We like to encourage gardening with children. A few years ago we created t-shirts that read, “We love to play in the dirt”. They were available in both adult and child sizes, but many were given away to children that came into the Garden Center. The supply didn’t last long! But what I hope was more long-lasting was the children’s interest in the garden.
Every Child Belongs in a Garden
As suburban dwellers, we often don’t know where our food comes from or appreciate the work it takes to grow, transport, and store food or to create a garden that is a feast for the eyes. Spending time in the garden teaches not only how natural systems are at work in a garden – the different soils, the multiple critters that live in and enrich the soil, plant life and life cycles, and what all creatures need to survive, but time in a garden teaches life skills as well.
Gardening takes patience and experimentation. Every gardener has faced disappointments. And not everything goes as planned. Ask anyone who has ever planted zucchini! Even success brings its share of problems.
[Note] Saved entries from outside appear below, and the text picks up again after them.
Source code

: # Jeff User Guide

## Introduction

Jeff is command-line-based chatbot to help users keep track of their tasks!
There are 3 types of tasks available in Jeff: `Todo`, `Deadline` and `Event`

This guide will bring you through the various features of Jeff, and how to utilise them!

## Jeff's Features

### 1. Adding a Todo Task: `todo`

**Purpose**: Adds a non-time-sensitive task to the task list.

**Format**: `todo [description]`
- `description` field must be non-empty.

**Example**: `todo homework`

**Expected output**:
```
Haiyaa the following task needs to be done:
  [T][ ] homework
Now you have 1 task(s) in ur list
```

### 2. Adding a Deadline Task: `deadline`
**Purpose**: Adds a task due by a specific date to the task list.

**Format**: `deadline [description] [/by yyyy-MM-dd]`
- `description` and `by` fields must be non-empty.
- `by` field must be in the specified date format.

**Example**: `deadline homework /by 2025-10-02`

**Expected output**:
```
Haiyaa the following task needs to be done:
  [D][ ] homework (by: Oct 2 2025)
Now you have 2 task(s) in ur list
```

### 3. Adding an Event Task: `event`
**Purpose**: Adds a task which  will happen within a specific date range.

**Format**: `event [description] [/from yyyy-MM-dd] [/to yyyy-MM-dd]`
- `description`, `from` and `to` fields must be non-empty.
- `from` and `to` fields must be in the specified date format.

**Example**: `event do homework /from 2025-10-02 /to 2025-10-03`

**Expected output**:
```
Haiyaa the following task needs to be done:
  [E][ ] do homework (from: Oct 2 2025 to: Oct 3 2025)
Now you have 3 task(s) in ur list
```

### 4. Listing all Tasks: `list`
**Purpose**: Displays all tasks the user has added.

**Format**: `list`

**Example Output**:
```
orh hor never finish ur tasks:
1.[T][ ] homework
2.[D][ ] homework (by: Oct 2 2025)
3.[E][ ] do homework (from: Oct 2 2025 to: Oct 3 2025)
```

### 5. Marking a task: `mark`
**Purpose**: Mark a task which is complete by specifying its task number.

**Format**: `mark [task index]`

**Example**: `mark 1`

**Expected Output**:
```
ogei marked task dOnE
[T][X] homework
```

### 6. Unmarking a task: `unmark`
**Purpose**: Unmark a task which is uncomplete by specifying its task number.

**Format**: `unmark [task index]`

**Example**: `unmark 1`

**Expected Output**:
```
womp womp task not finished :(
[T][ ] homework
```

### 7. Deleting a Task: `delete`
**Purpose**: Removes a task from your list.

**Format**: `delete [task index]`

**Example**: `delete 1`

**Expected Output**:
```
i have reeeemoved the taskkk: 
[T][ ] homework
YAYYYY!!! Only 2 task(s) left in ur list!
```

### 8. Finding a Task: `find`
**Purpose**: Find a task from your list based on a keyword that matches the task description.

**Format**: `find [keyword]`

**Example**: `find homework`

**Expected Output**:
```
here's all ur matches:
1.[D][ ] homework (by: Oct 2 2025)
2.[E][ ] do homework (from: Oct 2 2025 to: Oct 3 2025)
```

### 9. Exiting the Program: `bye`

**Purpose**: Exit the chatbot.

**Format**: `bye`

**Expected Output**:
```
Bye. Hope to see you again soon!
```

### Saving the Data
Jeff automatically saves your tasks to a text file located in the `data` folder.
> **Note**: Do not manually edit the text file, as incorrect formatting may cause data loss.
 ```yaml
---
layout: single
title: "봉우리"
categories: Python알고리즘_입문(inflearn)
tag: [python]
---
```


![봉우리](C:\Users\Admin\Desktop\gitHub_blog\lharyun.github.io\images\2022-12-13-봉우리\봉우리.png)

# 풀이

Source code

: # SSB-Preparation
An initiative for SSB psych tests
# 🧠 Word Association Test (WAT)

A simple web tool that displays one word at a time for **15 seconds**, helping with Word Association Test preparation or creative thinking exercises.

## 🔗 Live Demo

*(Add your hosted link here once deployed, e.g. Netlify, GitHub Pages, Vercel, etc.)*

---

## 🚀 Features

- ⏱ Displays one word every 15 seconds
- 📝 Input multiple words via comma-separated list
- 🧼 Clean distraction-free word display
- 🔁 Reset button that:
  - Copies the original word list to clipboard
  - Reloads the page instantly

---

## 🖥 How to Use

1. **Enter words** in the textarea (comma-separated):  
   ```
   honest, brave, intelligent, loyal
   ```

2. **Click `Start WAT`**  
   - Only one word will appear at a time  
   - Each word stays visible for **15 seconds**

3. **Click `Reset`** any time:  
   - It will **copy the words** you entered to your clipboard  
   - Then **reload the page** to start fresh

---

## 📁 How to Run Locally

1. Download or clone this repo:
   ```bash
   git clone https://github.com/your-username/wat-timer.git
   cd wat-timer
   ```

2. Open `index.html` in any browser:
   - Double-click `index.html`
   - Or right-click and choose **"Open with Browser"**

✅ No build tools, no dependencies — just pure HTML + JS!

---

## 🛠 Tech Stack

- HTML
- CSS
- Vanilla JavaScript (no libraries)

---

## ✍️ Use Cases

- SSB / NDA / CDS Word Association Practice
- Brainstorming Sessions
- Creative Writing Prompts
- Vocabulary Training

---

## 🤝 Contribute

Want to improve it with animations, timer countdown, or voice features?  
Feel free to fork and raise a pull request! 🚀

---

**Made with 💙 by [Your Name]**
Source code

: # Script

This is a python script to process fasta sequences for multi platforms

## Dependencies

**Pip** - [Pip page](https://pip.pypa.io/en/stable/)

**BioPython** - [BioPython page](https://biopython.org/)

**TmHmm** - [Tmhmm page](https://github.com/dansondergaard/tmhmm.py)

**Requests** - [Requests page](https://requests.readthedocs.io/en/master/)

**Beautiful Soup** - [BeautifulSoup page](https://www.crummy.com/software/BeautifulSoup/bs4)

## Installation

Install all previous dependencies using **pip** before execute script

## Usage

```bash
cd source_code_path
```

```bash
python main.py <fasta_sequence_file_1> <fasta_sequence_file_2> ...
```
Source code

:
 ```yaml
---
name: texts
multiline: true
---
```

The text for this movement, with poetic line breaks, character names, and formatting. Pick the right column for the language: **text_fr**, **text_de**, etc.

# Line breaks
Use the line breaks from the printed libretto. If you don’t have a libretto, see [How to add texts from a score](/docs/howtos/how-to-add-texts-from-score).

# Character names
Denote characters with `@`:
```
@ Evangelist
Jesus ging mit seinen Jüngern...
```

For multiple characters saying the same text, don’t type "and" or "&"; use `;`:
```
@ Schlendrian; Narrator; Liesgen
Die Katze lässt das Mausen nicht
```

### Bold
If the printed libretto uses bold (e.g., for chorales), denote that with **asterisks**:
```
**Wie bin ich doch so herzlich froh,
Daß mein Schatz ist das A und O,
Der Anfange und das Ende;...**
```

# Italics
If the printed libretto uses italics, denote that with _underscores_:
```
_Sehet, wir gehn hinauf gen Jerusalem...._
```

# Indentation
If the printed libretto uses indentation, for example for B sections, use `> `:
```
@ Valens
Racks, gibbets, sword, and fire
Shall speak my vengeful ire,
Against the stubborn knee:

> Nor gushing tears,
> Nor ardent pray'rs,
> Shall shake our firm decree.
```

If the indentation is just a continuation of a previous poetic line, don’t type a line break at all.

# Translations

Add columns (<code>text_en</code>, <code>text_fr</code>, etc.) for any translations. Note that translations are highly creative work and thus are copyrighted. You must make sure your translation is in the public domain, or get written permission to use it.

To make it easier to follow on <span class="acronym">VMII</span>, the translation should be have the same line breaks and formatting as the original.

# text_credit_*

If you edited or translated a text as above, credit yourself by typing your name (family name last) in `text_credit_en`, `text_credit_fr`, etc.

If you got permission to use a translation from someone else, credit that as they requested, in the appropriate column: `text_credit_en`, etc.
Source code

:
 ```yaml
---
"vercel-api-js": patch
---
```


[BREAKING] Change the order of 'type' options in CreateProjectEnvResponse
Children can learn by doing, not just about the garden and its inhabitants, but also about themselves. Helping plan, plant and tend a garden can cultivate attributes and life skills such as responsibility, independence, and problem solving. It can be an expression of creativity, blending colors, shapes, textures to make a beautiful garden.
Thoughts to Consider
- When gardening with children start small. Give them their own spot in the garden. Their commitment will be stronger if it belongs to them.
- Help with the planning and give age-appropriate choices. For a very young child offer just a couple of choices. “Would you like pink petunias or white petunias?” As they age, children can accept a wider array of choices.
- If you are starting with seeds, make it easier for tiny fingers and choose plants that have bigger seeds, quick germination, and vigorous growth such as sunflowers or morning glories. You can measure the daily growth and chart it together.
- Mix vegetables and flowers. Include bee-friendly flowers to entice pollinators. Explain the importance of pollinators to the food crops to increase your yield. Great examples for the veggie garden include sweet alyssum, zinnias, cosmos, and nasturtiums.
- Have a little fun with a Pizza Garden: peppers, tomatoes, garlic, and basil. By mid -summer you will be making your own pizza!
- Make tending fun. Make a list together of the things that need to be done to help take care of the garden.
- More fun: let them play in the water on a hot day, being sure to water the plants carefully first, and then cool themselves off.
The 4-H Club has programs around the country encouraging children to get outside and into the natural world. I love their mission statement:
Our mission is to promote an understanding of plants and the role they play in our daily lives; Nurture the wonder in a child’s imagination and curiosity; Provide a place of enrichment and delight for children of all ages.
- More information on the 4H in Oakland County
- A list of events through MSU Extension Service
- If you struggle to find ways to get your kids to eat healthy or want to learn more about gardening with children here is a PBS article http://www.pbs.org/parents/expert-tips-advice/2016/03/gardening-kids-affects-childs-brain-body-soul/ with advice on gardening with children and how gardening affects a child’s brain, body and soul.
More than a seed is planted in a garden
When children have a relationship to the natural world, they will be better prepared to make wise decisions about it. Encourage your children to get outside and get moving. A garden can be a wonderful place to grow.